Строгая — её все боялись — Прасковья Ивановна вышла из своей квартиры, соединённой дверью с учительской, и, вникнув в мои вопросы, подтвердила: да, девушка погибла в партизанском отряде, куда была заброшена с рацией. Подробностей директриса не знала. Я их тут же, выйдя из учительской, воссоздал: аэроплан, парашют, лес, бородатые партизаны, Нина Петровна в белом полушубке и в ушанке, с рацией за плечами, фрицы в жабьего цвета шинелях и весёлый её голос: «За Родину! Ура! Ур-ра!» — подхватили оставшиеся в живых народные мстители — первый и последний её бой. Героический!
Коваль долго не забывалась. Её образ и воссозданную картину боя не смогли стереть ни фильмы, ни повседневные бытовые впечатления.
Сейчас я о Нине Петровне вспомнил и пожаловался оказавшейся в одиночестве бабке — мне требовалось её сочувствие.
— У нас учителку фашисты убили. В партизанском отряде.
— Вешная ей памить, — откликнулась тут же бабка, уже вдоволь наплакавшись и смиренная. — Не жабывай её никоды…
И перекрестилась.
— Героев не забывают, — уверенно ответил я.
— Молода ушительниша-те была?
— Наверно, семнадцать или восемнадцать. Из техникума. И к нам, в третью школу. Дуне из тридцатого сколько? Столько и Нине Петровне было.
— И-и, не ведаешь, што мелишь. Да ить Дунька ша Штюркой шовшем не девшонки, не шмотри, што ш ребёнками оне… Робёнков им шалдаты жделали на хронте. Жато шами бабы ушелели. Живёхоньки.
Две молоденькие квартирантки, их почему-то соседки называли «мамочками», поселились, вернее, их подселили прошлой зимой к одной малодетной семье в дом, где этажом ниже жил Юрка Бобылёв. Я впервые увидел их, когда на дворе уже установилось тепло, — они нянчились со своими грудными несмышлёнышами на терраске.

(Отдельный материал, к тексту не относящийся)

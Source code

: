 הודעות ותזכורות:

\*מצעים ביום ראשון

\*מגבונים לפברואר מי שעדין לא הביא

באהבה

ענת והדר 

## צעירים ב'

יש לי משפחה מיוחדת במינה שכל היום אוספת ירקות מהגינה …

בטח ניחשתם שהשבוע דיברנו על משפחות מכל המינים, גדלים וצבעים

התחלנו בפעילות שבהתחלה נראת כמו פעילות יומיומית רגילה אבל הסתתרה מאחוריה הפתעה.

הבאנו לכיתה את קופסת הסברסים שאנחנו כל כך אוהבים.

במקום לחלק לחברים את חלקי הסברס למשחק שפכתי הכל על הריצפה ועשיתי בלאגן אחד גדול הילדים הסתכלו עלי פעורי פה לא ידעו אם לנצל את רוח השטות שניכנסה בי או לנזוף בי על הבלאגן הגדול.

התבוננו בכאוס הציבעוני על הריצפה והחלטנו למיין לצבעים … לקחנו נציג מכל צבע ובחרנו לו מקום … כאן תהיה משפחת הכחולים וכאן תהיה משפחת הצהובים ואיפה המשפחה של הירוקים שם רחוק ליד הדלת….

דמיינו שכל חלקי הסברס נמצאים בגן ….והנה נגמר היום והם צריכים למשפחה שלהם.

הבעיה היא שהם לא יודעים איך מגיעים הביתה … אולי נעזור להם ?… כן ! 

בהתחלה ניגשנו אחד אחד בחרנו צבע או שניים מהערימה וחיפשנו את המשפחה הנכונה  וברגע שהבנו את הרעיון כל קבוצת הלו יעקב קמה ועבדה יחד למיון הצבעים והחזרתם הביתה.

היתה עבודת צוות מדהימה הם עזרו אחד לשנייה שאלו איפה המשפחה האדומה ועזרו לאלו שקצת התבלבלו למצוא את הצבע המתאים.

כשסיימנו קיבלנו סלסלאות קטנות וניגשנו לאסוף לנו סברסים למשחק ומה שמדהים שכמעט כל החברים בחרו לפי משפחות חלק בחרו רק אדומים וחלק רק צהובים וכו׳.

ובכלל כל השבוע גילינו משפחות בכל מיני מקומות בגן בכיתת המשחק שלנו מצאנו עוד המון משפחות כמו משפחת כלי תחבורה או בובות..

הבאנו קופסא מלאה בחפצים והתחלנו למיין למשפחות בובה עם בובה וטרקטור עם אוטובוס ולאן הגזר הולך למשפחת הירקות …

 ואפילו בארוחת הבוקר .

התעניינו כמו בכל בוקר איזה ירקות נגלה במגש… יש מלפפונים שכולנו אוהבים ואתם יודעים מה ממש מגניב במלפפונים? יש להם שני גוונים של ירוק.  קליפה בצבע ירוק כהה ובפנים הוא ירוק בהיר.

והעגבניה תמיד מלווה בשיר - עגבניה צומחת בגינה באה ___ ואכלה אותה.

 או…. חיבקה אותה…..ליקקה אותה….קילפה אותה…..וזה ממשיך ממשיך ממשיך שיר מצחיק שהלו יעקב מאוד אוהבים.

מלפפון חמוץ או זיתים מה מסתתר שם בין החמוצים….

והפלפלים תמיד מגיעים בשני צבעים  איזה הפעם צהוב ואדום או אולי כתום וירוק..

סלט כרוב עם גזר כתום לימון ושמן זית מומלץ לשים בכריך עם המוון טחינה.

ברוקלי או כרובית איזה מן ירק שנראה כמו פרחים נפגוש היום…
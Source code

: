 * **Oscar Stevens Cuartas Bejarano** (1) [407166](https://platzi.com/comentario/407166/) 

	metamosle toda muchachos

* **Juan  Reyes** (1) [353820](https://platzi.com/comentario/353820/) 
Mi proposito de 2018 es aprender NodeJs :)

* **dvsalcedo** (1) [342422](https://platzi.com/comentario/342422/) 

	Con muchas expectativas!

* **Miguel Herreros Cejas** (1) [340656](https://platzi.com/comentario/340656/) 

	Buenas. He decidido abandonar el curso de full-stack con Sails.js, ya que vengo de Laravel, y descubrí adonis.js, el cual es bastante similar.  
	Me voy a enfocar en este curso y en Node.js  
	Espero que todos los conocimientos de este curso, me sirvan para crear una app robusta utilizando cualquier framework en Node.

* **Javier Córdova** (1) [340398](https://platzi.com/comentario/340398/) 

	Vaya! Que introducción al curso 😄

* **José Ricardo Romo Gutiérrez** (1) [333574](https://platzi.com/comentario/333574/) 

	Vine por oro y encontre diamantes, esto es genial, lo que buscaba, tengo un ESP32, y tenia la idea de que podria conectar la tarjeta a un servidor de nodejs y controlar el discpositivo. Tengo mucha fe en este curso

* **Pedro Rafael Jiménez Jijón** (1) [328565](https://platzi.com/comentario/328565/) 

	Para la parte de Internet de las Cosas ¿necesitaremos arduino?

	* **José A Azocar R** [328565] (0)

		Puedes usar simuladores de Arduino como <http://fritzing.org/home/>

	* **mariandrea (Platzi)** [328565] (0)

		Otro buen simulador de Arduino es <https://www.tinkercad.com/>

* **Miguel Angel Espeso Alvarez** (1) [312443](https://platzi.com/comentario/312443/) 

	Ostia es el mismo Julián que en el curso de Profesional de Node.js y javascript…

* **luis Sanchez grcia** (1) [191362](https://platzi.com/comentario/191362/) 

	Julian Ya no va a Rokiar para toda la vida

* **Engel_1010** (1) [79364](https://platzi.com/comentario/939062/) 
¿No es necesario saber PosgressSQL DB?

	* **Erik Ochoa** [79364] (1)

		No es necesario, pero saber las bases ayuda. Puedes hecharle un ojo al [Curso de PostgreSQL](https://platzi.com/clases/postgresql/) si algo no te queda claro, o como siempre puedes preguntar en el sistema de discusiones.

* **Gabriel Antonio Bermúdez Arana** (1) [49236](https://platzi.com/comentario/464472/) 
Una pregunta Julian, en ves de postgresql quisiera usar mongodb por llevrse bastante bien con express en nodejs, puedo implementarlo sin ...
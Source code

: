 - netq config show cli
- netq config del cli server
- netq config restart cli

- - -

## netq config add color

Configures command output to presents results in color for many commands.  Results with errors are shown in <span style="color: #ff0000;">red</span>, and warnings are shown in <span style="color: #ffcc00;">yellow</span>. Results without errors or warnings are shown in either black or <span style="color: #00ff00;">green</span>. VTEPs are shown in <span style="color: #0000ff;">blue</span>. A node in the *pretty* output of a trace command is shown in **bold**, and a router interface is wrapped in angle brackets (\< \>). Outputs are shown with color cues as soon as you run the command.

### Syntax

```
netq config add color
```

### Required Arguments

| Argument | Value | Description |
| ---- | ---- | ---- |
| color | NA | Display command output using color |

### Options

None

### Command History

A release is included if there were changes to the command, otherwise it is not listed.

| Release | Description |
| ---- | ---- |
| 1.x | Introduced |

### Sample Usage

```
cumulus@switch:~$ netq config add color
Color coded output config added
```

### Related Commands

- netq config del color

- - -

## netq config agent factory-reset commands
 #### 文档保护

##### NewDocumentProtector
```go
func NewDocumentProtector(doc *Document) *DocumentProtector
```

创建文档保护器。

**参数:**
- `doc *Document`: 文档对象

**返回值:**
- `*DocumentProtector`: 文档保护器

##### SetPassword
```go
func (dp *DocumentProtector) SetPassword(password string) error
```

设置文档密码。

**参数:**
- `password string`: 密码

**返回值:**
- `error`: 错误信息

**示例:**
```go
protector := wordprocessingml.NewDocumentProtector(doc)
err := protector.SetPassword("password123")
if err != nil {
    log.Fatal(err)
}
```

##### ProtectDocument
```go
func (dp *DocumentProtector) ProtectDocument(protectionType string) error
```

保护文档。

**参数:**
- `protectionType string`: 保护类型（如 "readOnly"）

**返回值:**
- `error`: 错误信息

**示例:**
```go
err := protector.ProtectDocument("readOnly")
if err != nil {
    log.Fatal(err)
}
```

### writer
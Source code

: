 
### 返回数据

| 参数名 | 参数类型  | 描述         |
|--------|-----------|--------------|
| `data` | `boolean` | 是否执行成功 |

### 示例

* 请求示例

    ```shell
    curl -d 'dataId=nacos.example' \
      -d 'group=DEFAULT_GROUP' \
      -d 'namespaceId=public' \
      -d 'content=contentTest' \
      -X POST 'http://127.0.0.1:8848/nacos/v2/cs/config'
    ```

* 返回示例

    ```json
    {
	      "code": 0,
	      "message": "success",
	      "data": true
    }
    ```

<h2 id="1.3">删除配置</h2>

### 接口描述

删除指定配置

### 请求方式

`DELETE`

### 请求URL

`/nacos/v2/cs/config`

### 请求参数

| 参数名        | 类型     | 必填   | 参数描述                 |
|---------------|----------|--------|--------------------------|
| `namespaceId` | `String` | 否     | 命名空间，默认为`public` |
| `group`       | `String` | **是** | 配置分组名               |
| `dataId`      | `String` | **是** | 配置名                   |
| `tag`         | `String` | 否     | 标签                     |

Конечно, я не обратил бы особого внимания на юных мамаш, если б не их частые громогласные раздоры из-за пелёнок, подгоревшей каши, молочной смеси и ещё из-за чего-то, ерунды какой-то. Но главное — одеты они были в одинаковые ладно пригнанные гимнастёрки и защитного же цвета юбки, обуты в сапожки. И осиные талии их стягивали кожаные ремни с латунными пряжками. Поначалу я принял их за родных сестёр. Ан нет. Дуня оказалась голосистой украинкой, в Стюра — русской. Дуня часто пела своему малышу колыбельную и разные другие песни. Я их охотно слушал внизу, под терраской. Из всех песен мне больше всего по душе пришлась «Реве та стогне Днипр широкий» и «На позицию девушка провожала бойца». А Стюра, к моему недоумению, никогда не пела своей крохе-крикунье, а только сильно трясла её, поворачивая то вправо, то влево, словно гимнастические упражнения выполняла.